To translate a model like the one we propose into clinical practice, several steps are required. First, the model needs to be thoroughly evaluated in silico. To achieve this, it needs to be trained on more data originating from as many centers as possible, while additionally increasing data variability by applying data augmentation methods. Future research should also assess the performance of the model separately for axial and sagittal 2D image slices. These 2 planes are of especially high diagnostic relevance and axial imaging can only be reconstructed indirectly when using anterior-posterior and lateral x-rays as input, presumably making it more error-prone. Furthermore, future studies need to perform a more accurate assessment by using real radiograph images as input instead of DDRs. Once this has been established, clinical trials to assess the model’s utility in clinical practice are necessary. This could be accomplished by comparing authentic CT scans to the synthetic imaging for specific inquiries such as implant placement after spinal fusion surgery or more general diagnostic questions. Only after conducting clinical trials can the true clinical utility of a model, like the one we propose, really be understood.
Even though the developed model was trained on a rather large and diverse training dataset, encompassing 209 spinal images that spanned the lumbar, thoracic, and cervical regions, more data is likely to improve its performance. This is particularly relevant for spinal imaging as it can exhibit significant variability between individuals.
Notably, cervical imaging was underrepresented in the training and evaluation data, and model performance based on spinal region needs to be evaluated in future studies. Similarly, the impact of surgical implants on our model’s performance has not been assessed yet.
Although established image quality metrics (PSNR, SSIM, and CS) were employed, these measurements probably do not capture the full clinical utility of the generated sCTs. For a detailed understanding of the model’s applicability, additional clinically relevant metrics need to be included in combination with an expert radiological evaluation.
In this proof-of-concept study, we managed to successfully externally validate our model. However, to ensure adequate generalizability, validation on data from further centers is would be beneficial.
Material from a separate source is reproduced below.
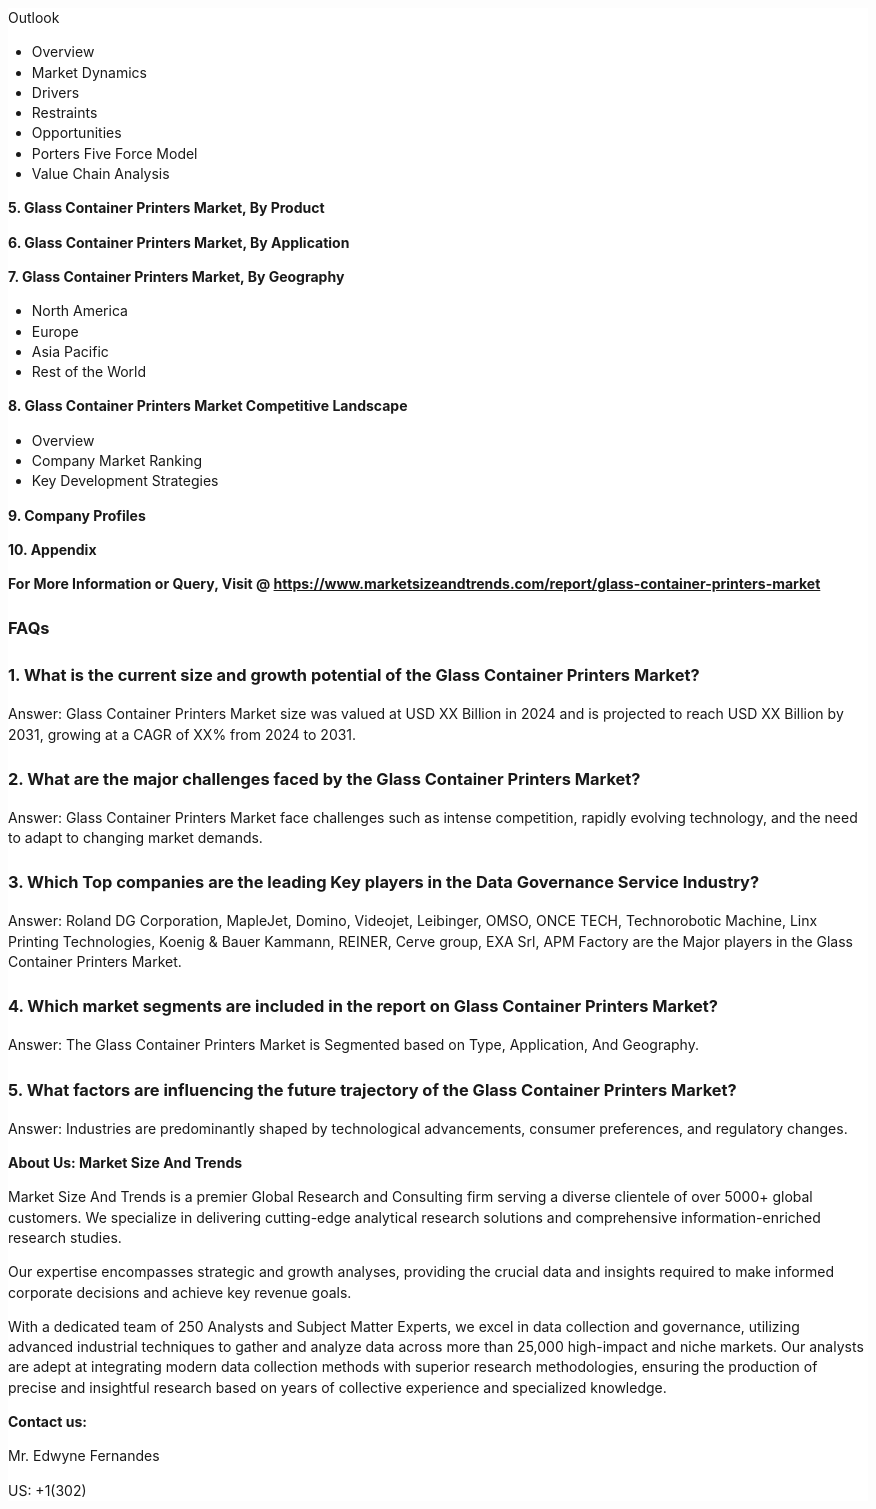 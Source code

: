 Outlook</span></strong></p></div><div class="" data-test-id=""><ul><li><span class="">Overview</span></li><li><span class="">Market Dynamics</span></li><li><span class="">Drivers</span></li><li><span class="">Restraints</span></li><li><span class="">Opportunities</span></li><li><span class="">Porters Five Force Model</span></li><li><span class="">Value Chain Analysis</span></li></ul></div><div class="" data-test-id=""><p><strong><span class="">5. Glass Container Printers Market, By Product</span></strong></p></div><div class="" data-test-id=""><p><strong><span class="">6. Glass Container Printers Market, By Application</span></strong></p></div><div class="" data-test-id=""><p><strong><span class="">7. Glass Container Printers Market, By Geography</span></strong></p></div><div class="" data-test-id=""><ul><li><span class="">North America</span></li><li><span class="">Europe</span></li><li><span class="">Asia Pacific</span></li><li><span class="">Rest of the World</span></li></ul></div><div class="" data-test-id=""><p><strong><span class="">8. Glass Container Printers Market Competitive Landscape</span></strong></p></div><div class="" data-test-id=""><ul><li><span class="">Overview</span></li><li><span class="">Company Market Ranking</span></li><li><span class="">Key Development Strategies</span></li></ul></div><div class="" data-test-id=""><p><strong><span class="">9. Company Profiles</span></strong></p></div><div class="" data-test-id=""><p><strong><span class="">10. Appendix</span></strong></p></div><div class="" data-test-id=""><p><strong><span class="">For More Information or Query, Visit @ <a href="https://www.marketsizeandtrends.com/report/glass-container-printers-market" target="_blank">https://www.marketsizeandtrends.com/report/glass-container-printers-market</a></span></strong></p></div><div class="" data-test-id=""><div class="article-main__content" data-test-id="publishing-text-block"><h3><strong><span class="">FAQs</span></strong></h3></div><div class="article-main__content" data-test-id="publishing-text-block"><h3><span class="">1. What is the current size and growth potential of the Glass Container Printers Market?</span></h3></div><div class="article-main__content" data-test-id="publishing-text-block"><p><span class="font-[700]">Answer</span><span class="">: Glass Container Printers Market size was valued at USD XX Billion in 2024 and is projected to reach USD XX Billion by 2031, growing at a CAGR of XX% from 2024 to 2031.</span></p></div><div class="article-main__content" data-test-id="publishing-text-block"><h3><span class="">2. What are the major challenges faced by the Glass Container Printers Market?</span></h3></div><div class="article-main__content" data-test-id="publishing-text-block"><p><span class="font-[700]">Answer</span><span class="">: Glass Container Printers Market face challenges such as intense competition, rapidly evolving technology, and the need to adapt to changing market demands.</span></p></div><div class="article-main__content" data-test-id="publishing-text-block"><h3><span class="">3. Which Top companies are the leading Key players in the Data Governance Service Industry?</span></h3></div><div class="article-main__content" data-test-id="publishing-text-block"><p><span class="font-[700]">Answer</span><span class="">: Roland DG Corporation, MapleJet, Domino, Videojet, Leibinger, OMSO, ONCE TECH, Technorobotic Machine, Linx Printing Technologies, Koenig & Bauer Kammann, REINER, Cerve group, EXA Srl, APM Factory are the Major players in the Glass Container Printers Market.</span></p></div><div class="article-main__content" data-test-id="publishing-text-block"><h3><span class="">4. Which market segments are included in the report on Glass Container Printers Market?</span></h3></div><div class="article-main__content" data-test-id="publishing-text-block"><p><span class="font-[700]">Answer</span><span class="">: The Glass Container Printers Market is Segmented based on Type, Application, And Geography.</span></p></div><div class="article-main__content" data-test-id="publishing-text-block"><h3><span class="">5. What factors are influencing the future trajectory of the Glass Container Printers Market?</span></h3></div><div class="article-main__content" data-test-id="publishing-text-block"><p><span class="font-[700]">Answer:</span><span class="">&nbsp;Industries are predominantly shaped by technological advancements, consumer preferences, and regulatory changes.</span></p></div><p><strong><span class="">About Us: Market Size And Trends</span></strong></p></div><div class="" data-test-id=""><p><span class="">Market Size And Trends is a premier Global Research and Consulting firm serving a diverse clientele of over 5000+ global customers. We specialize in delivering cutting-edge analytical research solutions and comprehensive information-enriched research studies.</span></p></div><div class="" data-test-id=""><p><span class="">Our expertise encompasses strategic and growth analyses, providing the crucial data and insights required to make informed corporate decisions and achieve key revenue goals.</span></p></div><div class="" data-test-id=""><p><span class="">With a dedicated team of 250 Analysts and Subject Matter Experts, we excel in data collection and governance, utilizing advanced industrial techniques to gather and analyze data across more than 25,000 high-impact and niche markets. Our analysts are adept at integrating modern data collection methods with superior research methodologies, ensuring the production of precise and insightful research based on years of collective experience and specialized knowledge.</span></p></div><div class="" data-test-id=""><p><strong><span class="">Contact us:</span></strong></p></div><div class="" data-test-id=""><p><span class="">Mr. Edwyne Fernandes</span></p></div><div class="" data-test-id=""><p><span class="">US: +1(302)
Lastly, DRRs were used as training input as a substitute for real x-rays, being an initial proof-of-concept study. DRRs offer high fidelity and serve as a useful approximation but they cannot fully replace conventional x-rays. One of the major challenges we faced in using real x-rays is the lack of correspondence of x-rays to CTs in terms of orientation and relative size. Frequently, the x-ray beam is not perpendicular to the skull, and the distance from the x-ray source can also vary. It is thus essential for future research to explore methods that allow for the use of authentic x-rays as model input.